One of the programs we are pledging this time around is Leonard Cohen Tower of Song. I think it's a concert film. Other PBS stations have done pledge breaks on this film before, so the team writing the script put out a call asking if any other stations had a script prepared. This would help save them the time of writing one themselves. Another station responded, saying that while they didn't have a script -- their talent usually just ad libbed -- they did have a closed captioning file, which they shared with us so we could use bits from it to write our own script.

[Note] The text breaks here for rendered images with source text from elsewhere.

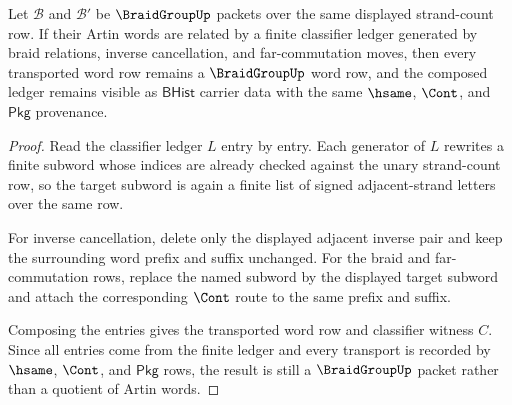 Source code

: \begin{theorem}
\label{thm:braidgroup-artin-ledger-stability}
Let $\mathcal{B}$ and $\mathcal{B}'$ be $\BraidGroupUp$ packets over the same displayed strand-count row. If their Artin words are related by a finite classifier ledger generated by braid relations, inverse cancellation, and far-commutation moves, then every transported word row remains a $\BraidGroupUp$ word row, and the composed ledger remains visible as $\mathsf{BHist}$ carrier data with the same $\hsame$, $\Cont$, and $\mathsf{Pkg}$ provenance.
\end{theorem}
\begin{proof}
Read the classifier ledger $L$ entry by entry. Each generator of $L$ rewrites a finite subword whose indices are already checked against the unary strand-count row, so the target subword is again a finite list of signed adjacent-strand letters over the same row.

For inverse cancellation, delete only the displayed adjacent inverse pair and keep the surrounding word prefix and suffix unchanged. For the braid and far-commutation rows, replace the named subword by the displayed target subword and attach the corresponding $\Cont$ route to the same prefix and suffix.

Composing the entries gives the transported word row and classifier witness $C$. Since all entries come from the finite ledger and every transport is recorded by $\hsame$, $\Cont$, and $\mathsf{Pkg}$ rows, the result is still a $\BraidGroupUp$ packet rather than a quotient of Artin words.
\end{proof}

Great! But there was a problem: The formatting on the closed captioning file was super wonky. Here's what the first page looked like:

1 00:00:00,200 --> 00:00:01,568 <b>>> Ron Sexsmith playing</b> 2 00:00:01,568--> 00:00:03,236 <b>"Suzanne" from Leonard Cohen.</b> 3 00:00:03,236 -->00:00:04,804 <b>This is a wonderful tribute</b> 4 00:00:04,804 --> 00:00:06,272<b>concert, "Tower of Song."</b> 5 00:00:06,272 --> 00:00:07,974<b>And we are pleased to bring it</b> 6 00:00:07,974 --> 00:00:09,576<b>to you tonight right here on</b> 7 00:00:09,576 --> 00:00:11,344<b>this station, all made possible</b> 8 00:00:11,344 --> 00:00:12,379<b>by your support.</b> 9 00:00:12,379 --> 00:00:13,747<b>My name is Eric Luskin.</b> 10 00:00:13,747 --> 00:00:15,348<b>I'm here with Melissa Jones.</b> 11 00:00:15,348 --> 00:00:16,616<b>And this extraordinary</b> 12 00:00:16,616 --> 00:00:18,051<b>concert -- there's so much</b>

It's just a mess of line numbers, time codes, bold tags, not to mention that this was just one of eighty pages. It would take that team forever to remove all of the extraneous stuff and get the lines grouped together into proper paragraphs.

Or, it could take me just a few lines of code, and some easy Sublime Text tricks. Here's how I did it.

Fix that Script!

So the basic breakdown of what I did was as follows:

Take all of those lines, put them into one, single-line string.
Use the .split() method on that single string to return an array of these various lines.
Map over that array, and for each element remove the time codes.
Join those arrays back together into a new, massive string.
Separate the new, massive string into paragraphs as one would expect in a word document.

Let's get started.

Take all of those lines, put them into one, single-line string

Okay I'll admit that I didn't do the programming for this step. I had other things on my plate besides cleaning up a closed captioning file. Instead I used the Knowledge Walls Online Multi Line to Single Line Converter tool for this.

I store this huge string into a variable named originalScript, which looked like this:

const originalScript =  '1 00:00:00,200 --> 00:00:01,568 <b>>> Ron Sexsmith playing</b> 2 00:00:01,568 --> 00:00:03,236 <b>"Suzanne" from Leonard Cohen.</b> 3 00:00:03,236 --> 00:00:04,804 <b>This is a wonderful tribute</b>[...]';

I've shortened it here as the string is truly massive.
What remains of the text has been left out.